10 Mr Waterhouse has very openly conceded, indeed advanced the argument that his concern is directed at any current member of the Supreme Court of New South Wales and (as I understand it) at least any presently appointed acting judge of the Supreme Court of New South Wales.
11 He brings the application for disqualification as a step towards bringing about a situation whereby it would become necessary, in order to deal with the very subject matter of the litigation in this Court, for as he would put it, some outside judge to be appointed at least as an acting judge of the Court to hear and determine the appeal and the application for leave to appeal.
12 The submission is that no member of the Court could be perceived by a fair minded lay observer to be capable of determining in accordance with law the subject matter of the litigation.
13 The second and more specific basis of the application relates to a particular argument that the claimant wishes to advance.
14 Correspondence passed between Mr Waterhouse and the Chief Justice in which submissions were made to the effect that the Chief Justice should use his offices to request the appointment of outside acting judges to hear and determine the present appellate proceedings. Questions were asked in the correspondence and answered by the Chief Justice in the correspondence relating to aspects of what had taken place in relation to the appointment of the judges who were constituted as the Court of Appeal to hear the proceedings that were reported as Heydon v NRMA Ltd (2000) 51 NSWLR 1.
15 Mr Waterhouse has foreshadowed the argument that the Chief Justice either misstated an aspect of the matter or failed to state a relevant aspect of the matter, with the consequence, so the argument goes, that Dunford J who himself referred to some of this correspondence was misled. So the issue which is foreshadowed is that we as judges of the Court will have to determine, the interpretation of the correspondence and stemming from that whether (it having become evidence in the proceedings before Dunford J) led his Honour into some appealable error.
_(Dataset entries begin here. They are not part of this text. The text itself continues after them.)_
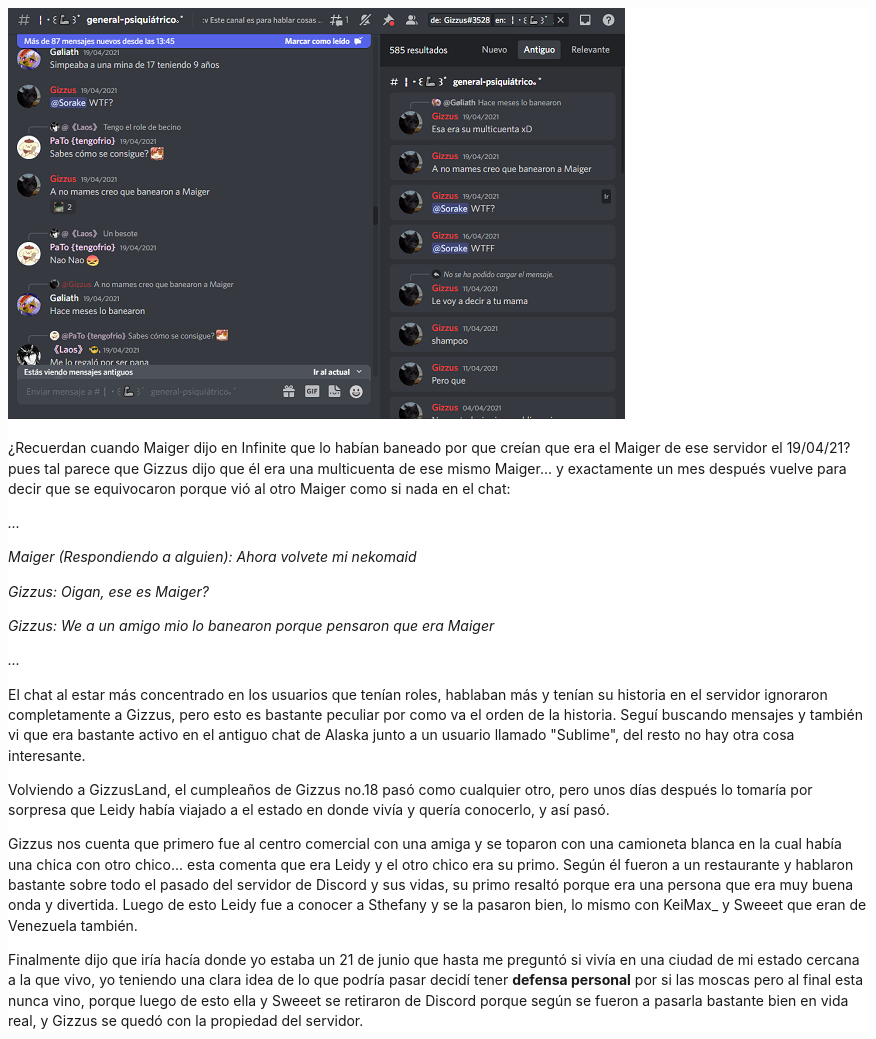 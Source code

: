 ![Suwie chat](/assets/posts/himalaya3/chat6.png)

¿Recuerdan cuando Maiger dijo en Infinite que lo habían baneado por que creían que era el Maiger de ese servidor el 19/04/21? pues tal parece que Gizzus dijo que él era una multicuenta de ese mismo Maiger... y exactamente un mes después vuelve para decir que se equivocaron porque vió al otro Maiger como si nada en el chat:

   *...*

   *Maiger (Respondiendo a alguien): Ahora volvete mi nekomaid*

   *Gizzus: Oigan, ese es Maiger?*

   *Gizzus: We a un amigo mio lo banearon porque pensaron que era Maiger*

   *...*

El chat al estar más concentrado en los usuarios que tenían roles, hablaban más y tenían su historia en el servidor ignoraron completamente a Gizzus, pero esto es bastante peculiar por como va el orden de la historia. Seguí buscando mensajes y también vi que era bastante activo en el antiguo chat de Alaska junto a un usuario llamado "Sublime", del resto no hay otra cosa interesante.

Volviendo a GizzusLand, el cumpleaños de Gizzus no.18 pasó como cualquier otro, pero unos días después lo tomaría por sorpresa que Leidy había viajado a el estado en donde vivía y quería conocerlo, y así pasó.

Gizzus nos cuenta que primero fue al centro comercial con una amiga y se toparon con una camioneta blanca en la cual había una chica con otro chico... esta comenta que era Leidy y el otro chico era su primo. Según él fueron a un restaurante y hablaron bastante sobre todo el pasado del servidor de Discord y sus vidas, su primo resaltó porque era una persona que era muy buena onda y divertida. Luego de esto Leidy fue a conocer a Sthefany y se la pasaron bien, lo mismo con KeiMax_ y Sweeet que eran de Venezuela también.

Finalmente dijo que iría hacía donde yo estaba un 21 de junio que hasta me preguntó si vivía en una ciudad de mi estado cercana a la que vivo, yo teniendo una clara idea de lo que podría pasar decidí tener **defensa personal** por si las moscas pero al final esta nunca vino, porque luego de esto ella y Sweeet se retiraron de Discord porque según se fueron a pasarla bastante bien en vida real, y Gizzus se quedó con la propiedad del servidor.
16 The relevant test to be applied in a case such as the present where there is no suggestion of actual bias is stated in Ebner v Official Trustee in Bankruptcy (2000) 205 CLR 337 at 344. There in a joint judgment of Gleeson CJ, McHugh J, Gummow J and Hayne J, it was said that the governing principle is that:
Subject to qualifications relating to waiver...or necessity...,a judge is disqualified if a fair minded lay observer might reasonably apprehend that the judge might not bring an impartial mind to the resolution of the question the judge is required to decide. That principle gives effect to the requirement that justice should both be done and be seen to be done, a requirement which reflects the fundamental importance of the principle that the tribunal be independent and impartial.